▶ What this task involves
Could you return all of the records exactly, minus their images?

BEGIN Data for review

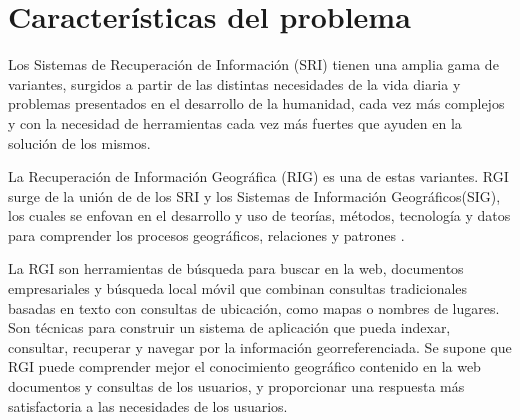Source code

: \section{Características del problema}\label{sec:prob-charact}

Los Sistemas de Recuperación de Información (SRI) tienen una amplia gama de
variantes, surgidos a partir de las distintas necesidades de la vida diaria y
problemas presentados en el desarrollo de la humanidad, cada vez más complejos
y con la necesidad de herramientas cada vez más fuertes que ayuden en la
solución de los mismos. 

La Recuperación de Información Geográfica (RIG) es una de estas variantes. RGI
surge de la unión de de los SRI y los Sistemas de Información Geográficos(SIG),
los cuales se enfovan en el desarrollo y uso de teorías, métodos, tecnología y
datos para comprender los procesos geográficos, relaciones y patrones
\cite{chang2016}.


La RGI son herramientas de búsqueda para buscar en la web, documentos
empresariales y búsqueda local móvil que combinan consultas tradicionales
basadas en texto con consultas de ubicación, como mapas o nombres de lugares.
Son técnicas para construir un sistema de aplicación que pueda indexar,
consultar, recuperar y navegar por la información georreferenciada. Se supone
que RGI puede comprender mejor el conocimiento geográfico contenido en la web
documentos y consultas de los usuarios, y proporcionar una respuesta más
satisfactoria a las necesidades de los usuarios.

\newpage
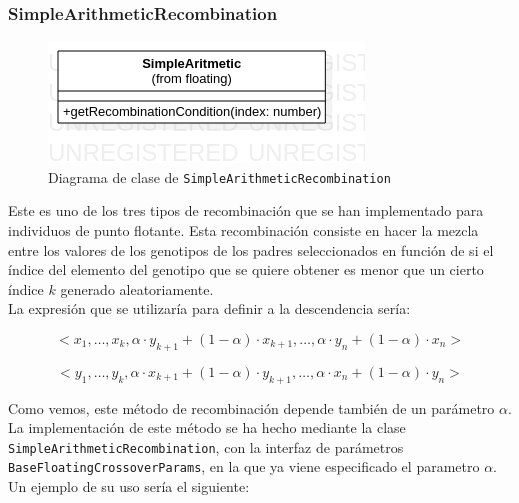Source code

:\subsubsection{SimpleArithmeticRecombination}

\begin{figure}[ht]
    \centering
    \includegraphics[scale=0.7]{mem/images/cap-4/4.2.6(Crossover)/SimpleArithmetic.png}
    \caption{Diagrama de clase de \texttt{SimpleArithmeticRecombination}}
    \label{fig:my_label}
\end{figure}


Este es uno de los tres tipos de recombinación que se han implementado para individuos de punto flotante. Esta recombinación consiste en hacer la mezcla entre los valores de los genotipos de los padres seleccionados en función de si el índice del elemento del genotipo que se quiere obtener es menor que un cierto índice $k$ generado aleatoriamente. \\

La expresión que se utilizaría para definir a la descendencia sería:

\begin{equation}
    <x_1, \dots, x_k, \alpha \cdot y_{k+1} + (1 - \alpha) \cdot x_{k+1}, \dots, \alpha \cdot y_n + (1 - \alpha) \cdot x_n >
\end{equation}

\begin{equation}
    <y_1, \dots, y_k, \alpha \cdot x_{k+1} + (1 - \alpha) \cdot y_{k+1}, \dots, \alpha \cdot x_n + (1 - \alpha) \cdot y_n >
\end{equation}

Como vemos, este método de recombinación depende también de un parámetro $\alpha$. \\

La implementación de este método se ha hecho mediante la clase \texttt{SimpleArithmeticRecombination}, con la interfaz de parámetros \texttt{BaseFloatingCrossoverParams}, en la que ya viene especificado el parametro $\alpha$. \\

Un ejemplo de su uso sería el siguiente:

END Data for review

▶ Exercise answer
Source code

: \section{Características del problema}\label{sec:prob-charact}

Los Sistemas de Recuperación de Información (SRI) tienen una amplia gama de
variantes, surgidos a partir de las distintas necesidades de la vida diaria y
problemas presentados en el desarrollo de la humanidad, cada vez más complejos
y con la necesidad de herramientas cada vez más fuertes que ayuden en la
solución de los mismos. 

La Recuperación de Información Geográfica (RIG) es una de estas variantes. RGI
surge de la unión de de los SRI y los Sistemas de Información Geográficos(SIG),
los cuales se enfovan en el desarrollo y uso de teorías, métodos, tecnología y
datos para comprender los procesos geográficos, relaciones y patrones
\cite{chang2016}.


La RGI son herramientas de búsqueda para buscar en la web, documentos
empresariales y búsqueda local móvil que combinan consultas tradicionales
basadas en texto con consultas de ubicación, como mapas o nombres de lugares.
Son técnicas para construir un sistema de aplicación que pueda indexar,
consultar, recuperar y navegar por la información georreferenciada. Se supone
que RGI puede comprender mejor el conocimiento geográfico contenido en la web
documentos y consultas de los usuarios, y proporcionar una respuesta más
satisfactoria a las necesidades de los usuarios.

\newpage
Source code

:\subsubsection{SimpleArithmeticRecombination}

\begin{figure}[ht]
    \centering
    \includegraphics[scale=0.7]{mem/images/cap-4/4.2.6(Crossover)/SimpleArithmetic.png}
    \caption{Diagrama de clase de \texttt{SimpleArithmeticRecombination}}
    \label{fig:my_label}
\end{figure}


Este es uno de los tres tipos de recombinación que se han implementado para individuos de punto flotante. Esta recombinación consiste en hacer la mezcla entre los valores de los genotipos de los padres seleccionados en función de si el índice del elemento del genotipo que se quiere obtener es menor que un cierto índice $k$ generado aleatoriamente. \\

La expresión que se utilizaría para definir a la descendencia sería:

\begin{equation}
    <x_1, \dots, x_k, \alpha \cdot y_{k+1} + (1 - \alpha) \cdot x_{k+1}, \dots, \alpha \cdot y_n + (1 - \alpha) \cdot x_n >
\end{equation}

\begin{equation}
    <y_1, \dots, y_k, \alpha \cdot x_{k+1} + (1 - \alpha) \cdot y_{k+1}, \dots, \alpha \cdot x_n + (1 - \alpha) \cdot y_n >
\end{equation}

Como vemos, este método de recombinación depende también de un parámetro $\alpha$. \\

La implementación de este método se ha hecho mediante la clase \texttt{SimpleArithmeticRecombination}, con la interfaz de parámetros \texttt{BaseFloatingCrossoverParams}, en la que ya viene especificado el parametro $\alpha$. \\

Un ejemplo de su uso sería el siguiente:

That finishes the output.